KE = (1.6 x 10^-19 C)(38.9 x 10^3 V)
= 6.244 x 10^-17 J
Since the electrons strike the tungsten target and are emitted as radiation, the change in kinetic energy (ΔKE) of the electrons can be equated to the energy of the emitted photon:
ΔKE = hc/λ
Solving for λ, we have:
λ = hc/ΔKE
λ = (6.626 x 10^-34 J·s)(3.00 x 10^8 m/s)/(6.244 x 10^-17 J)
= 3.18 x 10^-10 m
Therefore, the shortest wavelength of the radiation emitted is approximately 3.18 x 10^-10 meters.
To find the shortest wavelength of the radiation emitted, we can use the energy of the accelerated electrons and the equation for the de Broglie wavelength.

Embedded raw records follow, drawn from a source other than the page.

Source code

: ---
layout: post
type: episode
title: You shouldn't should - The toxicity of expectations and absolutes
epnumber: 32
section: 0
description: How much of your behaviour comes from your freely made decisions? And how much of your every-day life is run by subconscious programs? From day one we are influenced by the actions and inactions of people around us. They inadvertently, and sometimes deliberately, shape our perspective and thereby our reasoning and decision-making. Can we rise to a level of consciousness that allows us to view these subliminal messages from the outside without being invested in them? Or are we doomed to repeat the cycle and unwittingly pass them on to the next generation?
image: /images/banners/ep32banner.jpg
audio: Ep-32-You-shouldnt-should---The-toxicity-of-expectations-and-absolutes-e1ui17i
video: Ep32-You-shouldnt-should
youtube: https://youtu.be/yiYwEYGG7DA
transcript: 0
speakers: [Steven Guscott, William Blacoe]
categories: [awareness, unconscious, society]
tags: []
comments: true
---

The energy of an accelerated electron can be calculated using the formula:
E = qV
Where E is the energy, q is the charge of the electron (1.6 x 10^-19 C), and V is the potential difference (38.9 kV = 38.9 x 10^3 V).
Substituting the given values into the equation, we have:
E = (1.6 x 10^-19 C) x (38.9 x 10^3 V)
E ≈ 6.24 x 10^-15 J
The de Broglie wavelength of a particle is given by the equation:
λ = h / p
Where λ is the wavelength, h is Planck's constant (6.626 x 10^-34 J·s), and p is the momentum of the particle.
To find the momentum of the accelerated electron, we can use the equation:
p = √(2mE)
Where p is the momentum, m is the mass of the electron (9.11 x 10^-31 kg), and E is the energy.
Substituting the given values into the equation, we have:
p = √(2 x (9.11 x 10^-31 kg) x (6.24 x 10^-15 J))
p ≈ 8.2 x 10^-23 kg·m/s
Now, we can substitute the momentum (p) into the equation of de Broglie wavelength:
λ = (6.626 x 10^-34 J·s) / (8.2 x 10^-23 kg·m/s)
λ ≈ 8.07 x 10^-12 m
So, the shortest wavelength of the radiation emitted is approximately 8.07 x 10^-12 meters.